Roger Lowenstein reviews Myth of the Rational Market in the Washington Post

The review that was meant to run in the June issue of Conde Nast Portfolio—which was shut down after the May issue—has found its way to the Sunday Washington Post (and a Friday evening online posting). The gist:

Fox, a business columnist for Time,
spins a fascinating historical narrative, beginning with economist
Irving Fisher's paean to markets in, alas, 1929. Postwar economists
such as Paul Samuelson
noticed that most investment pros do not beat the averages. This led to
the one positive contribution of the efficient-market hypothesis: Jack Bogle's
invention of index funds, which mimic the performance of the stock
market as a whole and keep ordinary people from wasting their money
trying to beat it.

Fox recognizes that true believers in the market's efficiency
suffered from a "blinkered" mindset and "tunnel vision." Yet I think he
lets them off too easily.
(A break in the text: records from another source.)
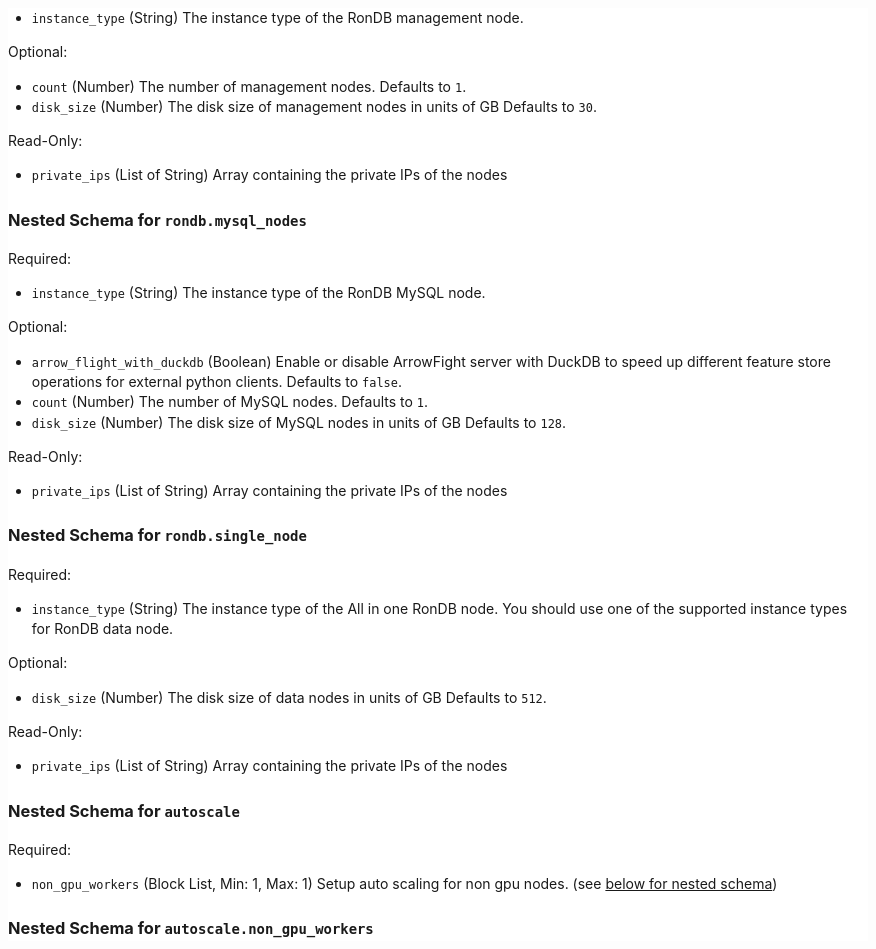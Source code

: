 - `instance_type` (String) The instance type of the RonDB management node.

Optional:

- `count` (Number) The number of management nodes. Defaults to `1`.
- `disk_size` (Number) The disk size of management nodes in units of GB Defaults to `30`.

Read-Only:

- `private_ips` (List of String) Array containing the private IPs of the nodes


<a id="nestedblock--rondb--mysql_nodes"></a>
### Nested Schema for `rondb.mysql_nodes`

Required:

- `instance_type` (String) The instance type of the RonDB MySQL node.

Optional:

- `arrow_flight_with_duckdb` (Boolean) Enable or disable ArrowFight server with DuckDB to speed up different feature store operations for external python clients. Defaults to `false`.
- `count` (Number) The number of MySQL nodes. Defaults to `1`.
- `disk_size` (Number) The disk size of MySQL nodes in units of GB Defaults to `128`.

Read-Only:

- `private_ips` (List of String) Array containing the private IPs of the nodes


<a id="nestedblock--rondb--single_node"></a>
### Nested Schema for `rondb.single_node`

Required:

- `instance_type` (String) The instance type of the All in one RonDB node. You should use one of the supported instance types for RonDB data node.

Optional:

- `disk_size` (Number) The disk size of data nodes in units of GB Defaults to `512`.

Read-Only:

- `private_ips` (List of String) Array containing the private IPs of the nodes



<a id="nestedblock--autoscale"></a>
### Nested Schema for `autoscale`

Required:

- `non_gpu_workers` (Block List, Min: 1, Max: 1) Setup auto scaling for non gpu nodes. (see [below for nested schema](#nestedblock--autoscale--non_gpu_workers))

<a id="nestedblock--autoscale--non_gpu_workers"></a>
### Nested Schema for `autoscale.non_gpu_workers`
He laments (as if it were necessary) the lack
of any alternative "grand new theory" and finds that the debate has
resulted in a "muddle." Fox concludes, "If you do come up with an idea
for beating the market, you need a model that explains why everybody
else isn't already doing the same thing." Not necessarily. Markets
aren't physics. Maybe no one model explains them.

I have it on reasonably good authority that sometime soon a review will appear in another major newspaper from another very prominent student of the market, and he will say that it's a good book and all but I'm too hard on the true believers in the market's efficiency. Sigh.